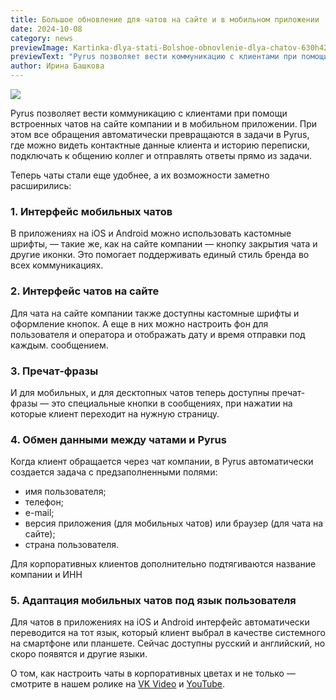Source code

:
 ```yaml
---
title: Большое обновление для чатов на сайте и в мобильном приложении
date: 2024-10-08
category: news
previewImage: Kartinka-dlya-stati-Bolshoe-obnovlenie-dlya-chatov-630h420-from-site.png
previewText: "Pyrus позволяет вести коммуникацию с клиентами при помощи встроенных чатов на сайте компании и в мобильном приложении. При этом все обращения автоматически превращаются в задачи в Pyrus, где можно видеть контактные данные клиента и историю переписки, подключать к общению коллег и отправлять ответы прямо из задачи."
author: Ирина Башкова
---
```

![](Kartinka-dlya-stati-Bolshoe-obnovlenie-dlya-chatov-1200h630.webp)

Pyrus позволяет вести коммуникацию с клиентами при помощи встроенных чатов на сайте компании и в мобильном приложении. При этом все обращения автоматически превращаются в задачи в Pyrus, где можно видеть контактные данные клиента и историю переписки, подключать к общению коллег и отправлять ответы прямо из задачи. 

Теперь чаты стали еще удобнее, а их возможности заметно расширились: 

### 1\. Интерфейс мобильных чатов

В приложениях на iOS и Android можно использовать кастомные шрифты, — такие же, как на сайте компании — кнопку закрытия чата и другие иконки. Это помогает поддерживать единый стиль бренда во всех коммуникациях. 

### 2\. Интерфейс чатов на сайте

Для чата на сайте компании также доступны кастомные шрифты и оформление кнопок. А еще в них можно настроить фон для пользователя и оператора и отображать дату и время отправки под каждым. сообщением.

### 3\. Пречат-фразы 

И для мобильных, и для десктопных чатов теперь доступны пречат-фразы — это специальные кнопки в сообщениях, при нажатии на которые клиент переходит на нужную страницу. 

### 4\. Обмен данными между чатами и Pyrus

Когда клиент обращается через чат компании, в Pyrus автоматически создается задача с предзаполненными полями: 

- имя пользователя;
- телефон;
- e-mail;
- версия приложения (для мобильных чатов) или браузер (для чата на сайте);
- страна пользователя. 

Для корпоративных клиентов дополнительно подтягиваются название компании и ИНН 

### 5\. Адаптация мобильных чатов под язык пользователя

Для чатов в приложениях на iOS и Android интерфейс автоматически переводится на тот язык, который клиент выбрал в качестве системного на смартфоне или планшете. Сейчас доступны русский и английский, но скоро появятся и другие языки. 

О том, как настроить чаты в корпоративных цветах и не только — смотрите в нашем ролике на [VK Video](https://vk.com/video-39695421_456239208) и [YouTube](https://youtu.be/yGh3X42J3dg).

⁂

_WORK TO BE COMPLETED_: With the line holding "Когда клиент обращается" as the first and the line holding "Для чатов в" as the last, set down that range of the entries above exactly, and nothing else.

_OUTPUT_:
Когда клиент обращается через чат компании, в Pyrus автоматически создается задача с предзаполненными полями: 

- имя пользователя;
- телефон;
- e-mail;
- версия приложения (для мобильных чатов) или браузер (для чата на сайте);
- страна пользователя. 

Для корпоративных клиентов дополнительно подтягиваются название компании и ИНН 

### 5\. Адаптация мобильных чатов под язык пользователя

Для чатов в приложениях на iOS и Android интерфейс автоматически переводится на тот язык, который клиент выбрал в качестве системного на смартфоне или планшете. Сейчас доступны русский и английский, но скоро появятся и другие языки. 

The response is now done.